She rubbed the iron on a piece of hessian on a box there, dusted it with a soft rag, and went on with the ironing of her dress.

"I wish I was as young as you, Martha," Sophie said.

"Lord, lovey, you will be when you're my age," Martha replied, with a swift, twinkling glance of her blue eyes. "But you're coming ... aren't you? I won't have the heart to wear my pink stockings if you don't, Sophie. Mrs. Newton gave them to me for a Christmas-box ... and I'm fair dying to wear them."

Sophie smiled at the pair of bright pink stockings pinned on the line beside a newly-starched petticoat.

"You will, won't you?"

Sophie shook her head.

"I don't think so, Martha."

Sophie went out of the doorway. She was going home, and stood again a moment, looking through scattered trees to the waning afternoon sky. A couple of birds dashed across her line of vision with shrill, low, giggling cries.

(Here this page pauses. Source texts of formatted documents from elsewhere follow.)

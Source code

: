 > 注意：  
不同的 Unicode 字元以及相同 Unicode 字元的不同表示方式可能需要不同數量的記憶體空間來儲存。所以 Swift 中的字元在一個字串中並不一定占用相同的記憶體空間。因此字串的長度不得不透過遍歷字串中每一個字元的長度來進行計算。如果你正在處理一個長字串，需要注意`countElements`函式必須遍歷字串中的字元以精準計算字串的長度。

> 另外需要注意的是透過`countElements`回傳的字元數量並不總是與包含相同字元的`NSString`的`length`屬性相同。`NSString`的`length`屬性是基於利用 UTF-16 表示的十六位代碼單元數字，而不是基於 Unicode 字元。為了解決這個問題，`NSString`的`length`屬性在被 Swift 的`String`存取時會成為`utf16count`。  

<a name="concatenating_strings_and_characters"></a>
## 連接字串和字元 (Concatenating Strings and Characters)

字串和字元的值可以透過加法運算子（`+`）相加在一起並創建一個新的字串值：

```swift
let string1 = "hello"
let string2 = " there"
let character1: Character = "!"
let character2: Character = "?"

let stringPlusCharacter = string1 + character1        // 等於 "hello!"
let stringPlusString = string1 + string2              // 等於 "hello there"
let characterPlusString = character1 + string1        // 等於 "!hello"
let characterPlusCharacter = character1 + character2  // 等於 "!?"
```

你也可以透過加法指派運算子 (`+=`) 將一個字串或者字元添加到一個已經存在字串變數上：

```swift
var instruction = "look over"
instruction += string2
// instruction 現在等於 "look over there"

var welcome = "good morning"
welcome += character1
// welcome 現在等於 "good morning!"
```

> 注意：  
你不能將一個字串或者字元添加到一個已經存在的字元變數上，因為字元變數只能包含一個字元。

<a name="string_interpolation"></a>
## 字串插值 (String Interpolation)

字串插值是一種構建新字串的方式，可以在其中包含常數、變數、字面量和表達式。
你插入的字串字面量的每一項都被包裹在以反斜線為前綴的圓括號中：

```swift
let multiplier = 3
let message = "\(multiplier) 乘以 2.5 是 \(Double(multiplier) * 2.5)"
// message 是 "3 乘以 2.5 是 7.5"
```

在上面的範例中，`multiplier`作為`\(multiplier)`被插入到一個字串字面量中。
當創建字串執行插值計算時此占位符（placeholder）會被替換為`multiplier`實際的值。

She heard people talking in the distance. Several men rode up to Newton's. She saw them swing from their horses, put the reins over the pegs before the bar, and go into the hotel. Two or three children ran down the street chattering eagerly, excitedly. Roy O'Mara went across to the hall with some flags under his arm. From all the huts drifted ejaculations, fragments of laughter and calling. Excitement about the ball was in the air.

Sophie remembered how happy and excited she used to be about the Ridge balls. She thought of it all vaguely at first, that lost girlish joy of hers, the free, careless gaiety which had swept her along as she danced.

She remembered her father's fiddling, Mrs. Newton's playing; how the music had had a magic in it which set everybody's feet flying and the boys singing to tunes they knew. The men polished the floor so that you could scarcely walk on it. One year they had spent hours working it up so that you slipped along like greased lightning as you danced.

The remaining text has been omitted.